Yes, this entire lawsuit revolves around the right to say “Happy birthday to you” over and over again.
The ruling is long and complicated. The story told by Warner/Chappell is that two sisters created the song, then transferred the copyright to another sister, who transferred it to a company, which transferred it to another company, which was eventually acquired by Warner/Chappell. The retelling of this convoluted tale features a since-defunct version of the Copyright Act, vintage songbooks, old newspaper articles, decrepit registration cards from the US Copyright Office, and a “smoking gun” book from 1922, exhumed from the dusty depths of the library of the University of Pittsburgh, that many people assumed would place “Happy Birthday” in the public domain once and for all.
But it’s still not in the public domain! The judge’s ruling says that Warner/Chappell doesn’t have a copyright in the song, which isn’t quite the same. “Basically what that means is that Warner/Chappell can’t go out anymore and demand license fees for the performance of these lyrics. But it’s at least theoretically possible that some other party could come forward and attempt to establish that that party is the successor-in-interest to the author by showing some chain of title,” says Naomi Jane Gray, a partner at the law firm Harvey Siskind LLP, whose practice focuses on intellectual property.
Gray concedes that it seems extremely unlikely that someone else is going to pop up and claim “Happy Birthday.” If there were any evidence of a different copyright owner, this lawsuit—which moved heaven and earth to dig up every yellowed scrap of paper that had anything to do with “Happy Birthday”—would have probably ferreted them out.
But an extremely low likelihood of the existence of a copyright owner doesn’t mean there’s no copyright.
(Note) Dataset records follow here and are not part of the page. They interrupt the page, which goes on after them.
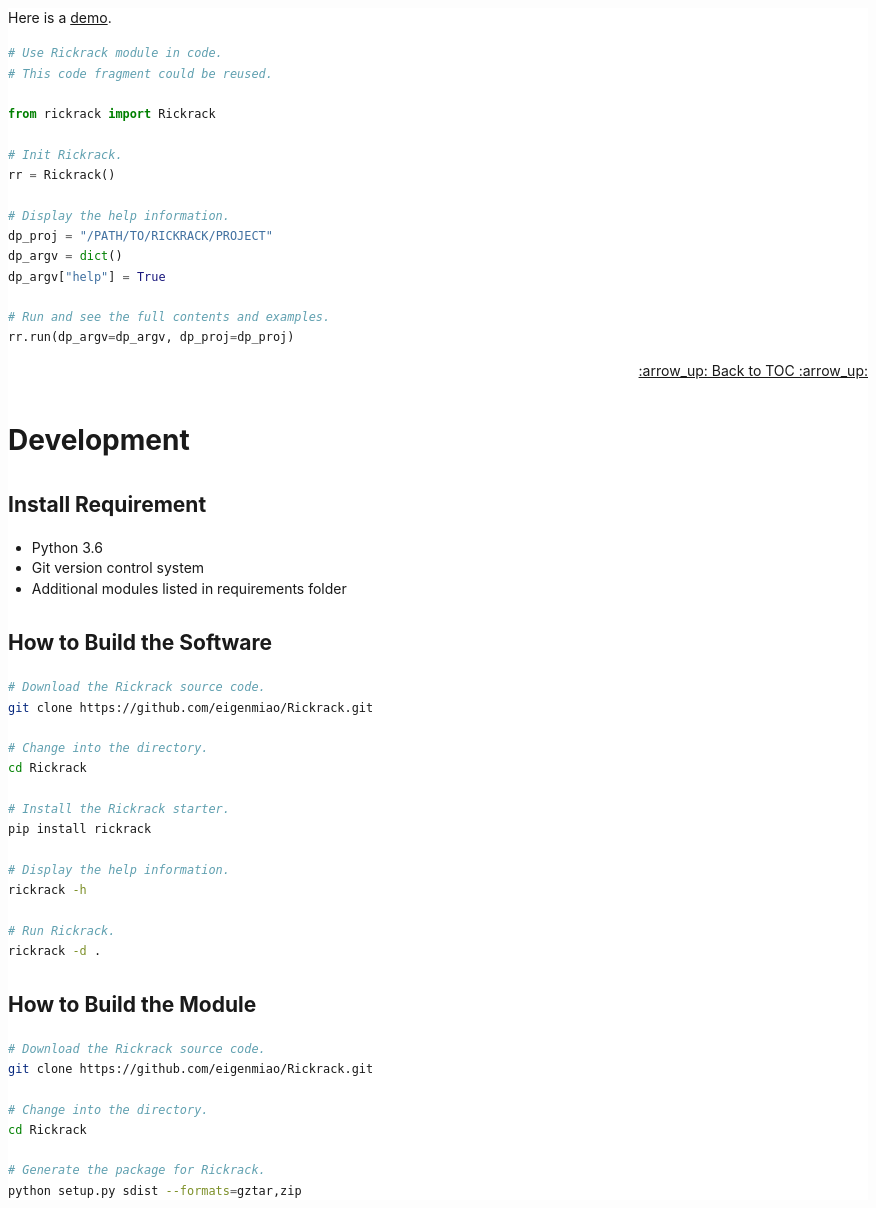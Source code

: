 Here is a [demo](demo/03_plot_scripts).

```Python
# Use Rickrack module in code.
# This code fragment could be reused.

from rickrack import Rickrack

# Init Rickrack.
rr = Rickrack()

# Display the help information.
dp_proj = "/PATH/TO/RICKRACK/PROJECT"
dp_argv = dict()
dp_argv["help"] = True

# Run and see the full contents and examples.
rr.run(dp_argv=dp_argv, dp_proj=dp_proj)
```

<div align="right"><a href="#table-of-content">:arrow_up: Back to TOC  :arrow_up:</a></div>

# Development
## Install Requirement
* Python 3.6
* Git version control system
* Additional modules listed in requirements folder

## How to Build the Software
```bash
# Download the Rickrack source code.
git clone https://github.com/eigenmiao/Rickrack.git

# Change into the directory.
cd Rickrack

# Install the Rickrack starter.
pip install rickrack

# Display the help information.
rickrack -h

# Run Rickrack.
rickrack -d .
```

## How to Build the Module
```bash
# Download the Rickrack source code.
git clone https://github.com/eigenmiao/Rickrack.git

# Change into the directory.
cd Rickrack

# Generate the package for Rickrack.
python setup.py sdist --formats=gztar,zip
```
So “Happy Birthday” isn’t public domain, it’s now what’s called an orphan work—a work that’s still in copyright, but whose owner is unknown, so no one can get permission to use it, even if they try. We can sing “Happy Birthday,” but we sing it with the mysterious specter of an unknown copyright looming over our shoulders.
This is what happens when copyright terms run long. People die. Their heirs die. Companies collapse or get acquired. Paperwork crumbles into dust.
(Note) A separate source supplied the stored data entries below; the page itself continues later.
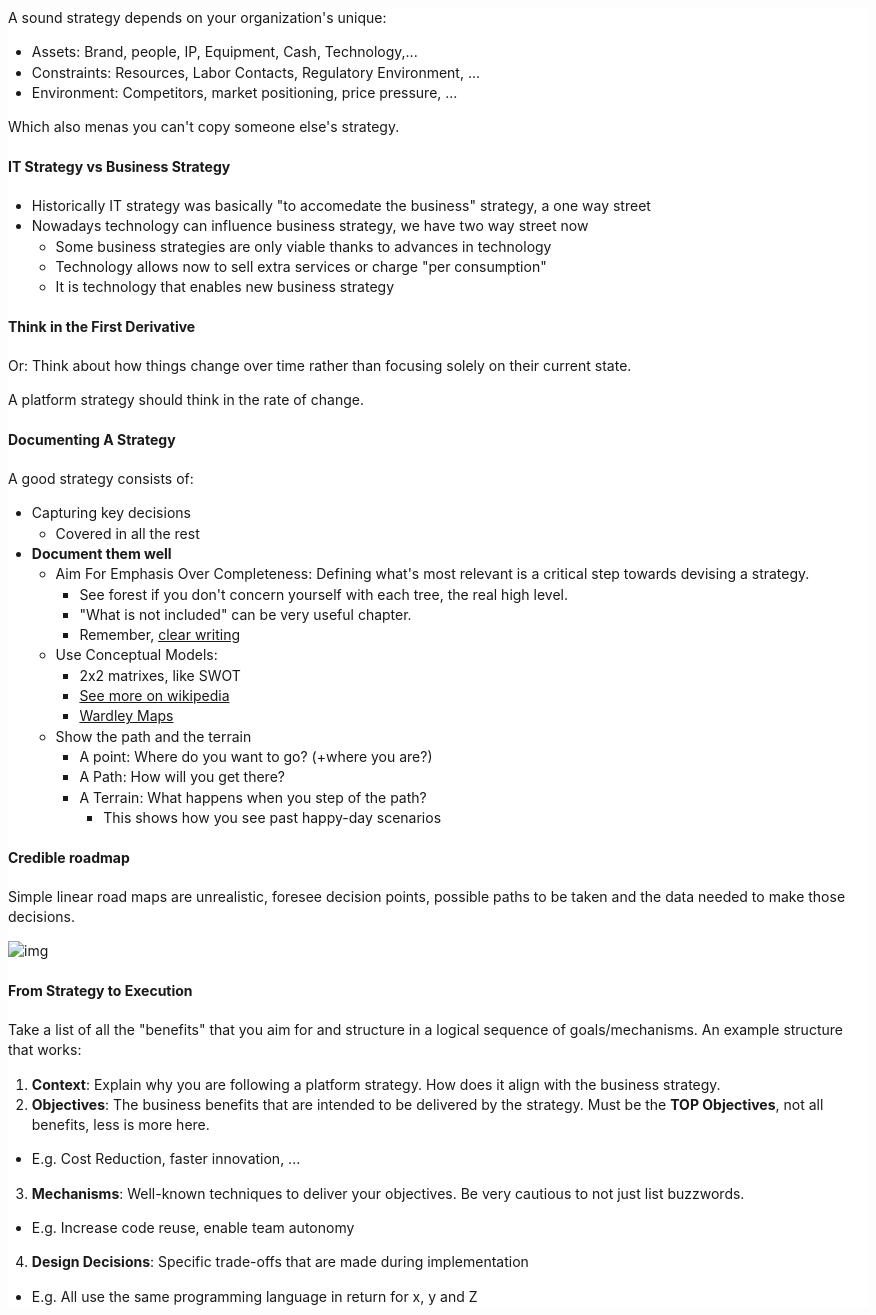 A sound strategy depends on your organization's unique:
  * Assets: Brand, people, IP, Equipment, Cash, Technology,...
  * Constraints: Resources, Labor Contacts, Regulatory Environment, ...
  * Environment: Competitors, market positioning, price pressure, ...

Which also menas you can't copy someone else's strategy.

#### IT Strategy vs Business Strategy

* Historically IT strategy was basically "to accomedate the business" strategy, a one way street
* Nowadays technology can influence business strategy, we have two way street now
  * Some business strategies are only viable thanks to advances in technology
  * Technology allows now to sell extra services or charge "per consumption"
  * It is technology that enables new business strategy

#### Think in the First Derivative
Or: Think about how things change over time rather than focusing solely on their current state.

A platform strategy should think in the rate of change.

#### Documenting A Strategy

A good strategy consists of:
* Capturing key decisions
  * Covered in all the rest
* **Document them well**
  * Aim For Emphasis Over Completeness: Defining what's most relevant is a critical step towards devising a strategy.
    * See forest if you don't concern yourself with each tree, the real high level.
    * "What is not included" can be very useful chapter.
    * Remember, [clear writing](../../communication/writing.md)
  * Use Conceptual Models:
    * 2x2 matrixes, like SWOT
    * [See more on wikipedia](https://en.wikipedia.org/wiki/Conceptual_model) 
    * [Wardley Maps](https://en.wikipedia.org/wiki/Wardley_map)
  * Show the path and the terrain
    * A point: Where do you want to go? (+where you are?)
    * A Path: How will you get there?
    * A Terrain: What happens when you step of the path?
      * This shows how you see past happy-day scenarios

#### Credible roadmap

Simple linear road maps are unrealistic, foresee decision points, possible paths to be taken and the data needed to make those decisions.

![img](../assets/strategic_roadmaps.png)

#### From Strategy to Execution

Take a list of all the "benefits" that you aim for and structure in a logical sequence of goals/mechanisms. An example structure that works:

1. **Context**: Explain why you are following a platform strategy. How does it align with the business strategy.
2. **Objectives**: The business benefits that are intended to be delivered by the strategy. Must be the **TOP Objectives**, not all benefits, less is more here.
  * E.g. Cost Reduction, faster innovation, ...
3. **Mechanisms**: Well-known techniques to deliver your objectives. Be very cautious to not just list buzzwords.
  * E.g. Increase code reuse, enable team autonomy
4. **Design Decisions**: Specific trade-offs that are made during implementation
  * E.g. All use the same programming language in return for x, y and Z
Warner/Chappell got into trouble because there’s no paper trail to show that the Hill sisters transferred copyright for the lyrics to “Happy Birthday”—or, for that matter, ever even thought of the lyrics as copyrighted.
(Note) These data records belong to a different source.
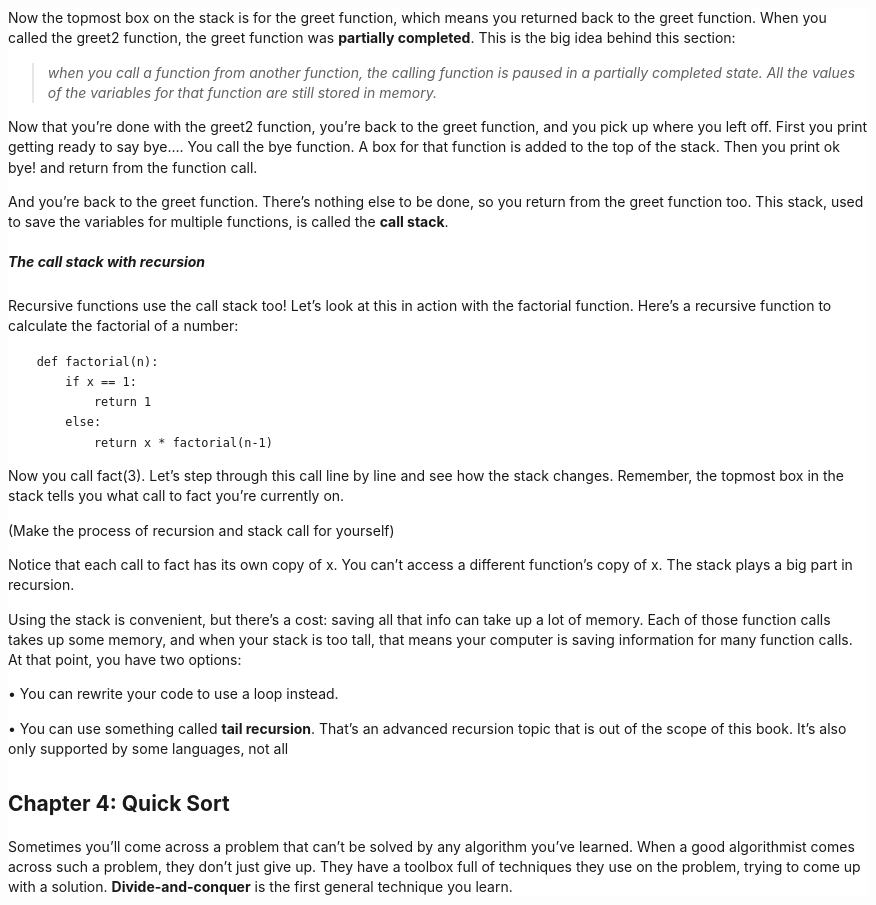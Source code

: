Now the topmost box on the stack is for the greet function, which
means you returned back to the greet function. When you called the
greet2 function, the greet function was **partially completed**. This is
the big idea behind this section:

> *when you call a function from another function, the calling function is paused in a partially completed state. All
the values of the variables for that function are still stored in memory.*

Now that you’re done with the greet2 function, you’re back to the
greet function, and you pick up where you left off. First you print
getting ready to say bye…. You call the bye function.
A box for that function is added to the top of the stack. Then you print
ok bye! and return from the function call.

And you’re back to the greet function. There’s nothing else to be done,
so you return from the greet function too. This stack, used to save the
variables for multiple functions, is called the **call stack**.

##### The call stack with recursion

Recursive functions use the call stack too! Let’s look at this in action
with the factorial function. Here’s a recursive function to calculate the factorial of a
number:

        def factorial(n):
            if x == 1:
                return 1
            else:
                return x * factorial(n-1)

Now you call fact(3). Let’s step through this call line by line and see
how the stack changes. Remember, the topmost box in the stack tells
you what call to fact you’re currently on.

(Make the process of recursion and stack call for yourself)

Notice that each call to fact has its own copy of x. You can’t access a
different function’s copy of x. The stack plays a big part in recursion.


Using the stack is convenient, but there’s a cost: saving all that info can
take up a lot of memory. Each of those function calls takes up some
memory, and when your stack is too tall, that means your computer is
saving information for many function calls. At that point, you have two
options:

• You can rewrite your code to use a loop instead.

• You can use something called **tail recursion**. That’s an advanced
recursion topic that is out of the scope of this book. It’s also only
supported by some languages, not all

## Chapter 4: Quick Sort

Sometimes
you’ll come across a problem that can’t be solved
by any algorithm you’ve learned. When a good
algorithmist comes across such a problem, they
don’t just give up. They have a toolbox full of
techniques they use on the problem, trying to
come up with a solution. **Divide-and-conquer**
is the first general technique you learn.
It’s not like they didn’t understand how copyright worked. They took care to renew the registration of the melody, and they even sued movie producers for using it without permission in 1934.
The Hills are long dead, but they, like some of us today, maybe didn’t think that repeating “Happy birthday to you” over and over again was worth a copyright. After all, that seems kind of silly, doesn’t it?
The big question going forward is whether anyone is going to get their money back from Warner/Chappell. The lawsuit was filed as a class action, but has yet to be certified as one. We asked some experts, and they weren’t aware of any legal precedent for forcing a company to return royalties collected for a wrongly-claimed copyright (though, like the long-lost smoking gun songbook in this lawsuit, some forgotten and overlooked case might be out there).
If the “Happy Birthday” case is what ends up setting a precedent for this repayment of royalties, it could be huge—not only does Warner/Chappell stand to lose millions, but other companies may be put under pressure to go diving into archives and libraries to figure out the copyright status of works that they themselves license. So even if “Happy Birthday” still isn’t in the public domain, this lawsuit might work a ripple effect—albeit, an invisible one that only manifests as the absence of legal threats that would have otherwise existed.